# Recorded information
________
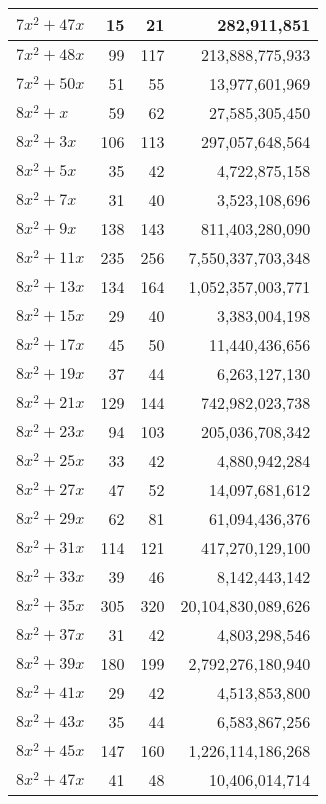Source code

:\documentclass[a4paper]{amsproc}
\theoremstyle{plain}
\begin{document}
\begin{longtable}{ | l | r | r | r | }
$7x^2 + 47x$ & 15 & 21 & 282{,}911{,}851 \\ \hline
$7x^2 + 48x$ & 99 & 117 & 213{,}888{,}775{,}933 \\ \hline
$7x^2 + 50x$ & 51 & 55 & 13{,}977{,}601{,}969 \\ \hline
$8x^2 + x$ & 59 & 62 & 27{,}585{,}305{,}450 \\ \hline
$8x^2 + 3x$ & 106 & 113 & 297{,}057{,}648{,}564 \\ \hline
$8x^2 + 5x$ & 35 & 42 & 4{,}722{,}875{,}158 \\ \hline
$8x^2 + 7x$ & 31 & 40 & 3{,}523{,}108{,}696 \\ \hline
$8x^2 + 9x$ & 138 & 143 & 811{,}403{,}280{,}090 \\ \hline
$8x^2 + 11x$ & 235 & 256 & 7{,}550{,}337{,}703{,}348 \\ \hline
$8x^2 + 13x$ & 134 & 164 & 1{,}052{,}357{,}003{,}771 \\ \hline
$8x^2 + 15x$ & 29 & 40 & 3{,}383{,}004{,}198 \\ \hline
$8x^2 + 17x$ & 45 & 50 & 11{,}440{,}436{,}656 \\ \hline
$8x^2 + 19x$ & 37 & 44 & 6{,}263{,}127{,}130 \\ \hline
$8x^2 + 21x$ & 129 & 144 & 742{,}982{,}023{,}738 \\ \hline
$8x^2 + 23x$ & 94 & 103 & 205{,}036{,}708{,}342 \\ \hline
$8x^2 + 25x$ & 33 & 42 & 4{,}880{,}942{,}284 \\ \hline
$8x^2 + 27x$ & 47 & 52 & 14{,}097{,}681{,}612 \\ \hline
$8x^2 + 29x$ & 62 & 81 & 61{,}094{,}436{,}376 \\ \hline
$8x^2 + 31x$ & 114 & 121 & 417{,}270{,}129{,}100 \\ \hline
$8x^2 + 33x$ & 39 & 46 & 8{,}142{,}443{,}142 \\ \hline
$8x^2 + 35x$ & 305 & 320 & 20{,}104{,}830{,}089{,}626 \\ \hline
$8x^2 + 37x$ & 31 & 42 & 4{,}803{,}298{,}546 \\ \hline
$8x^2 + 39x$ & 180 & 199 & 2{,}792{,}276{,}180{,}940 \\ \hline
$8x^2 + 41x$ & 29 & 42 & 4{,}513{,}853{,}800 \\ \hline
$8x^2 + 43x$ & 35 & 44 & 6{,}583{,}867{,}256 \\ \hline
$8x^2 + 45x$ & 147 & 160 & 1{,}226{,}114{,}186{,}268 \\ \hline
$8x^2 + 47x$ & 41 & 48 & 10{,}406{,}014{,}714 \\ \hline

\end{longtable}
\end{document}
________
# What you are asked to do
Give back the entries above exactly as they stand. Leave the images out.

# Exercise response
Source code

:\documentclass[a4paper]{amsproc}
\theoremstyle{plain}
\begin{document}
\begin{longtable}{ | l | r | r | r | }
$7x^2 + 47x$ & 15 & 21 & 282{,}911{,}851 \\ \hline
$7x^2 + 48x$ & 99 & 117 & 213{,}888{,}775{,}933 \\ \hline
$7x^2 + 50x$ & 51 & 55 & 13{,}977{,}601{,}969 \\ \hline
$8x^2 + x$ & 59 & 62 & 27{,}585{,}305{,}450 \\ \hline
$8x^2 + 3x$ & 106 & 113 & 297{,}057{,}648{,}564 \\ \hline
$8x^2 + 5x$ & 35 & 42 & 4{,}722{,}875{,}158 \\ \hline
$8x^2 + 7x$ & 31 & 40 & 3{,}523{,}108{,}696 \\ \hline
$8x^2 + 9x$ & 138 & 143 & 811{,}403{,}280{,}090 \\ \hline
$8x^2 + 11x$ & 235 & 256 & 7{,}550{,}337{,}703{,}348 \\ \hline
$8x^2 + 13x$ & 134 & 164 & 1{,}052{,}357{,}003{,}771 \\ \hline
$8x^2 + 15x$ & 29 & 40 & 3{,}383{,}004{,}198 \\ \hline
$8x^2 + 17x$ & 45 & 50 & 11{,}440{,}436{,}656 \\ \hline
$8x^2 + 19x$ & 37 & 44 & 6{,}263{,}127{,}130 \\ \hline
$8x^2 + 21x$ & 129 & 144 & 742{,}982{,}023{,}738 \\ \hline
$8x^2 + 23x$ & 94 & 103 & 205{,}036{,}708{,}342 \\ \hline
$8x^2 + 25x$ & 33 & 42 & 4{,}880{,}942{,}284 \\ \hline
$8x^2 + 27x$ & 47 & 52 & 14{,}097{,}681{,}612 \\ \hline
$8x^2 + 29x$ & 62 & 81 & 61{,}094{,}436{,}376 \\ \hline
$8x^2 + 31x$ & 114 & 121 & 417{,}270{,}129{,}100 \\ \hline
$8x^2 + 33x$ & 39 & 46 & 8{,}142{,}443{,}142 \\ \hline
$8x^2 + 35x$ & 305 & 320 & 20{,}104{,}830{,}089{,}626 \\ \hline
$8x^2 + 37x$ & 31 & 42 & 4{,}803{,}298{,}546 \\ \hline
$8x^2 + 39x$ & 180 & 199 & 2{,}792{,}276{,}180{,}940 \\ \hline
$8x^2 + 41x$ & 29 & 42 & 4{,}513{,}853{,}800 \\ \hline
$8x^2 + 43x$ & 35 & 44 & 6{,}583{,}867{,}256 \\ \hline
$8x^2 + 45x$ & 147 & 160 & 1{,}226{,}114{,}186{,}268 \\ \hline
$8x^2 + 47x$ & 41 & 48 & 10{,}406{,}014{,}714 \\ \hline

\end{longtable}
\end{document}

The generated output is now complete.